**INSTRUCTIONS TO FOLLOW:**
Records follow. Select each line holding "where".

--- DATA IN THIS EXERCISE Enclosed Below ---

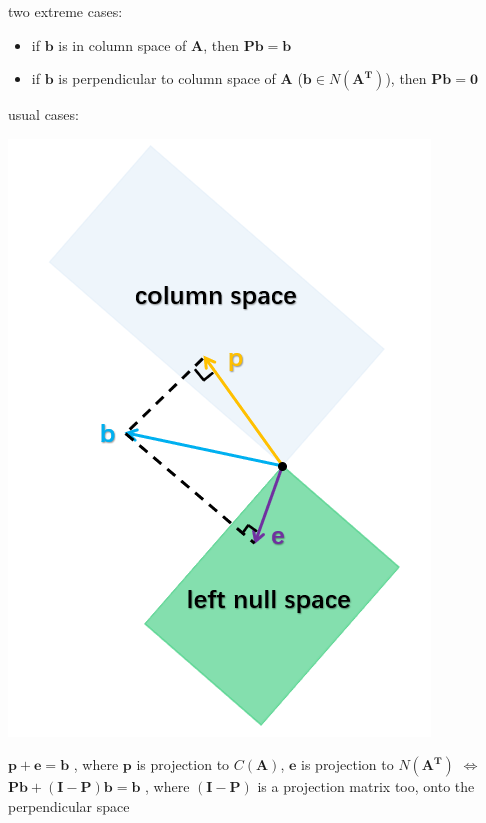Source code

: \documentclass[12pt, a4paper]{article}
\begin{document}
{\newline
two extreme cases: 
\begin{itemize}
	\item if ${\mathbf{b}}$ is in column space of ${\mathbf{A}}$, then ${\mathbf{P}}{\mathbf{b}} = {\mathbf{b}}$
	\item if ${\mathbf{b}}$ is perpendicular to column space of ${\mathbf{A}}$ (${\mathbf{b}} \in N({\mathbf{A^{T}}})$), then ${\mathbf{P}}{\mathbf{b}} = {\mathbf{0}}$
\end{itemize}
usual cases:
\begin{center}
	\includegraphics[scale=0.6]{figures/S16-2.png}
\end{center}
${\mathbf{p}} + {\mathbf{e}} = {\mathbf{b}}$ , where ${\mathbf{p}}$ is projection to $C({\mathbf{A}})$, ${\mathbf{e}}$ is projection to $N({\mathbf{A^{T}}})$
\newline
$\Longleftrightarrow$ ${\mathbf{P}}{\mathbf{b}}+({\mathbf{I}}-{\mathbf{P}}){\mathbf{b}} = {\mathbf{b}}$ , where $({\mathbf{I}}-{\mathbf{P}})$ is a projection matrix too, onto the perpendicular space
\vspace{31pt}
\newline
}
\end{document}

--- End of Enclosed DATA IN THIS EXERCISE ---

**OUTPUT:**
${\mathbf{p}} + {\mathbf{e}} = {\mathbf{b}}$ , where ${\mathbf{p}}$ is projection to $C({\mathbf{A}})$, ${\mathbf{e}}$ is projection to $N({\mathbf{A^{T}}})$
$\Longleftrightarrow$ ${\mathbf{P}}{\mathbf{b}}+({\mathbf{I}}-{\mathbf{P}}){\mathbf{b}} = {\mathbf{b}}$ , where $({\mathbf{I}}-{\mathbf{P}})$ is a projection matrix too, onto the perpendicular space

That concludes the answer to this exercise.